Por Folha de São Paulo

07/08/2022 2h32 — em
Economia



SÃO PAULO, SP (FOLHAPRESS) - Mais resistente do que os outros ramos do varejo a esse momento de aperto no bolso do consumidor, a farmácia sofre menos o reflexo da elevação nos juros, mas sente a inflação nos custos, segundo Antonio Carlos Pipponzi, presidente do conselho da gigante RaiaDrogasil.

O empresário, que já comandou o IDV (Instituto para Desenvolvimento do Varejo), uma das principais associações dos varejistas brasileiros, reconhece que o efeito da PEC dos benefícios deve irrigar as vendas do setor como um todo, mas vê orientação eleitoreira e diz que não ameniza a desigualdade.

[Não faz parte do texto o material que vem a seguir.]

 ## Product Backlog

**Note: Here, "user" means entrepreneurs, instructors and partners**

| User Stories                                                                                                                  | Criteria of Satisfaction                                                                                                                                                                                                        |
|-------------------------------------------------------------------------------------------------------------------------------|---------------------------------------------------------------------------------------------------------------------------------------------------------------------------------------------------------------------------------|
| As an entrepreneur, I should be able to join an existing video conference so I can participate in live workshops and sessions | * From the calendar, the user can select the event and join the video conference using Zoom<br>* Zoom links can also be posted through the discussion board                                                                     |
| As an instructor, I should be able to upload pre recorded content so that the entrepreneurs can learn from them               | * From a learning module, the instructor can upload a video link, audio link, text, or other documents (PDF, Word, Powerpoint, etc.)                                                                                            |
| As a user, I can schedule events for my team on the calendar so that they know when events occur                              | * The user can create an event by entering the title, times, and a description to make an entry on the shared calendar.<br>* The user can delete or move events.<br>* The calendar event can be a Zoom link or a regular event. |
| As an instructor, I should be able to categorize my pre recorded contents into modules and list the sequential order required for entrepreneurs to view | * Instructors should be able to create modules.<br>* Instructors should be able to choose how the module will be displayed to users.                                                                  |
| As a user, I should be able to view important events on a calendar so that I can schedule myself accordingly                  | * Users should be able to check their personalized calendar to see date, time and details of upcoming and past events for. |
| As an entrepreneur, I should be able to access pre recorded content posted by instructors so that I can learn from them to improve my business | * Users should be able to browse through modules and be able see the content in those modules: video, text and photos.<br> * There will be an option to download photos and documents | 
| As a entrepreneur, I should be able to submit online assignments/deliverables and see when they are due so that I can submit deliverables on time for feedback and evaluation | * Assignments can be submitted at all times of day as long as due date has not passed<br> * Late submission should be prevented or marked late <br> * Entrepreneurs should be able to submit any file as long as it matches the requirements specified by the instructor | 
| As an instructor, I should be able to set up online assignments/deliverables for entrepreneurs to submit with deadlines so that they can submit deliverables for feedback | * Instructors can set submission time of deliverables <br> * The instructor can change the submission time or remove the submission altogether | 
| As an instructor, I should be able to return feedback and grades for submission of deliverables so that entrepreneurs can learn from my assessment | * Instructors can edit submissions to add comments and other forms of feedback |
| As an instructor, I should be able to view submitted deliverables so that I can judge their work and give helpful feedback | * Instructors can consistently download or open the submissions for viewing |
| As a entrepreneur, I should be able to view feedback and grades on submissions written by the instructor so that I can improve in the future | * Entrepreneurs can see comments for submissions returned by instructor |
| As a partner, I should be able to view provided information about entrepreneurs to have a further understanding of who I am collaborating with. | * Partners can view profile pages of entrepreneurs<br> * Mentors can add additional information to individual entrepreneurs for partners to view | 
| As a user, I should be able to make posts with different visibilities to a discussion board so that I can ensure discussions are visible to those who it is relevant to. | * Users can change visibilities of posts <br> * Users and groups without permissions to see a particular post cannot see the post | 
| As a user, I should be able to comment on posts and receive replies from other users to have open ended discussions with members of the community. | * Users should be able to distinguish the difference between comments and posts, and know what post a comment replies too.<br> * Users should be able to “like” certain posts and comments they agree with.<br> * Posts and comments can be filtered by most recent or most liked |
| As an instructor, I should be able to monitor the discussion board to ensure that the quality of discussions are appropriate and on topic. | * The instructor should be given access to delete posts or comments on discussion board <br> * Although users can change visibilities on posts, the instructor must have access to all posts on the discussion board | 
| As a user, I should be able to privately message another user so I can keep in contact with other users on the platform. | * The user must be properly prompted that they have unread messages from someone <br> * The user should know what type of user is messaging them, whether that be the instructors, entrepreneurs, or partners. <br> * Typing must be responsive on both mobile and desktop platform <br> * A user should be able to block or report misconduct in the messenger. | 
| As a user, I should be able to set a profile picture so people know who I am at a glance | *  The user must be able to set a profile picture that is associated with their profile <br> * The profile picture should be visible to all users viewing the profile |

"É um tema que vai alavancar vendas de varejo, é um tema que tem totalmente a ver com eleição. O que a gente precisa é solucionar problemas estruturais e não simplesmente fazer injeção emergencial."

Pipponzi, que faz parte de um grupo de empresários autodenominados Nem Nem, nem Lula nem Bolsonaro, ainda vê possibilidade de crescimento da terceira via.

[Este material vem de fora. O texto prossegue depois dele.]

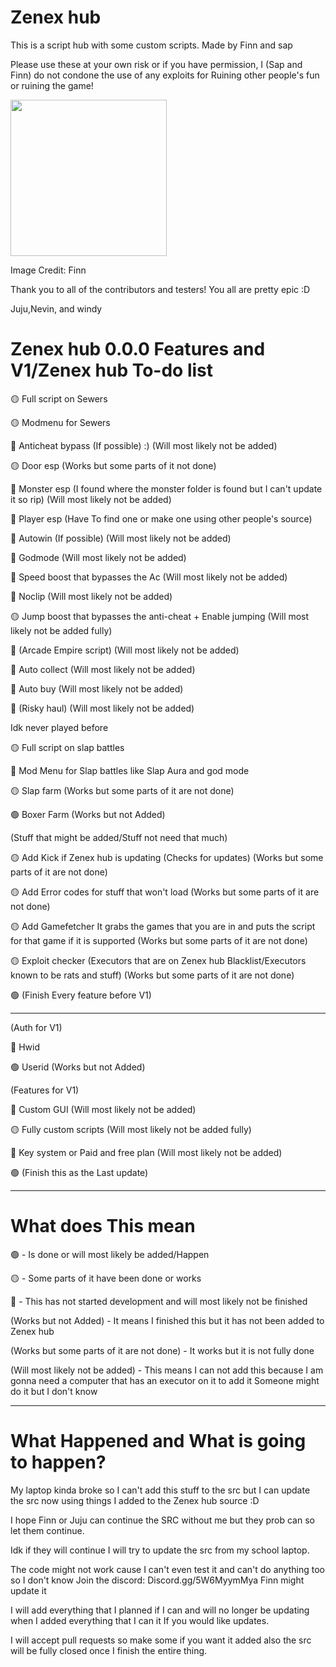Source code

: # Zenex hub
This is a script hub with some custom scripts. Made by Finn and sap

Please use these at your own risk or if you have permission, I (Sap and Finn) do not condone the use of any exploits for Ruining other people's fun or ruining the game!

<img width="250px" src="https://cdn.discordapp.com/icons/1317859948042125342/90f4ec6daa661f34c6c294756cac05aa.webp">

Image Credit: Finn

Thank you to all of the contributors and testers! You all are pretty epic :D

Juju,Nevin, and windy

# Zenex hub 0.0.0 Features and V1/Zenex hub To-do list

🟡 Full script on Sewers

🟡 Modmenu for Sewers

🔴 Anticheat bypass (If possible) :) (Will most likely not be added)

🟡 Door esp (Works but some parts of it not done)

🔴 Monster esp (I found where the monster folder is found but I can't update it so rip) (Will most likely not be added)

🔴 Player esp (Have To find one or make one using other people's source)

🔴 Autowin (If possible) (Will most likely not be added)

🔴 Godmode (Will most likely not be added)

🔴 Speed boost that bypasses the Ac (Will most likely not be added)

🔴 Noclip (Will most likely not be added)

🟡 Jump boost that bypasses the anti-cheat + Enable jumping (Will most likely not be added fully)

🔴 (Arcade Empire script) (Will most likely not be added)

🔴 Auto collect (Will most likely not be added)

🔴 Auto buy (Will most likely not be added)

🔴 (Risky haul) (Will most likely not be added)

Idk never played before

🟡 Full script on slap battles

🔴 Mod Menu for Slap battles like Slap Aura and god mode

🟡 Slap farm (Works but some parts of it are not done)

🟢 Boxer Farm (Works but not Added)

(Stuff that might be added/Stuff not need that much)

🟡 Add Kick if Zenex hub is updating (Checks for updates) (Works but some parts of it are not done)

🟡 Add Error codes for stuff that won't load (Works but some parts of it are not done)

🟡 Add Gamefetcher It grabs the games that you are in and puts the script for that game if it is supported (Works but some parts of it are not done)

🟡 Exploit checker (Executors that are on Zenex hub Blacklist/Executors known to be rats and stuff) (Works but some parts of it are not done)

🟢 (Finish Every feature before V1)

-----------------------

(Auth for V1)

🔴 Hwid

🟢 Userid (Works but not Added)

(Features for V1)

🔴 Custom GUI (Will most likely not be added)

🟡 Fully custom scripts (Will most likely not be added fully) 

🔴 Key system or Paid and free plan (Will most likely not be added)

🟢 (Finish this as the Last update)

-----------------------

# What does This mean
🟢 - Is done or will most likely be added/Happen

🟡 - Some parts of it have been done or works

🔴 - This has not started development and will most likely not be finished

(Works but not Added) - It means I finished this but it has not been added to Zenex hub

(Works but some parts of it are not done) - It works but it is not fully done

(Will most likely not be added) - This means I can not add this because I am gonna need a computer that has an executor on it to add it Someone might do it but I don't know

-----------------------

# What Happened and What is going to happen?
My laptop kinda broke so I can't add this stuff to the src but I can update the src now using things I added to the Zenex hub source :D

I hope Finn or Juju can continue the SRC without me but they prob can so let them continue. 

Idk if they will continue I will try to update the src from my school laptop. 

The code might not work cause I can't even test it and can't do anything too so I don't know Join the discord: Discord.gg/5W6MyymMya Finn might update it

I will add everything that I planned if I can and will no longer be updating when I added everything that I can it If you would like updates. 

I will accept pull requests so make some if you want it added also the src will be fully closed once I finish the entire thing.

PERGUNTA - Como está sentindo a inflação no setor em geral?

ANTONIO CARLOS PIPPONZI - Descolando um pouco da minha figura de varejo farmacêutico, que tem características específicas, o varejo em geral hoje sofre, especialmente nos bens duráveis. Quando sobe juro, desalinha, vem queda de vendas, porque tem muito financiamento. Nos poderes aquisitivos mais baixos da população, o produto mais caro fica com suas compras adiadas.

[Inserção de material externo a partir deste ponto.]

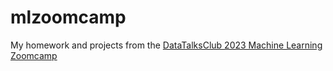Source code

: # mlzoomcamp
My homework and projects from the [DataTalksClub 2023 Machine Learning Zoomcamp](https://github.com/DataTalksClub/machine-learning-zoomcamp/tree/master)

Já as empresas de bens de consumo sofrem menos, porque as vendas são predominantemente à vista ou em cartão. Não digo que elas caminhem bem nesse momento, porque tem pressão inflacionária de custos. Mas a demanda é mais estável, especialmente no comércio farmacêutico. Tem resiliência maior, mas é uma característica peculiar do setor.

P. - No caso dos bens duráveis, como o crédito consegue segurar um pouco?

AP - É difícil. Às vezes, afrouxando um pouco mais as regras de aceitação, de concessão de crédito. É um pouco por aí.

P. - E o varejo farmacêutico, que teve um grande momento com a pandemia? O que tem no horizonte quando passar esse período?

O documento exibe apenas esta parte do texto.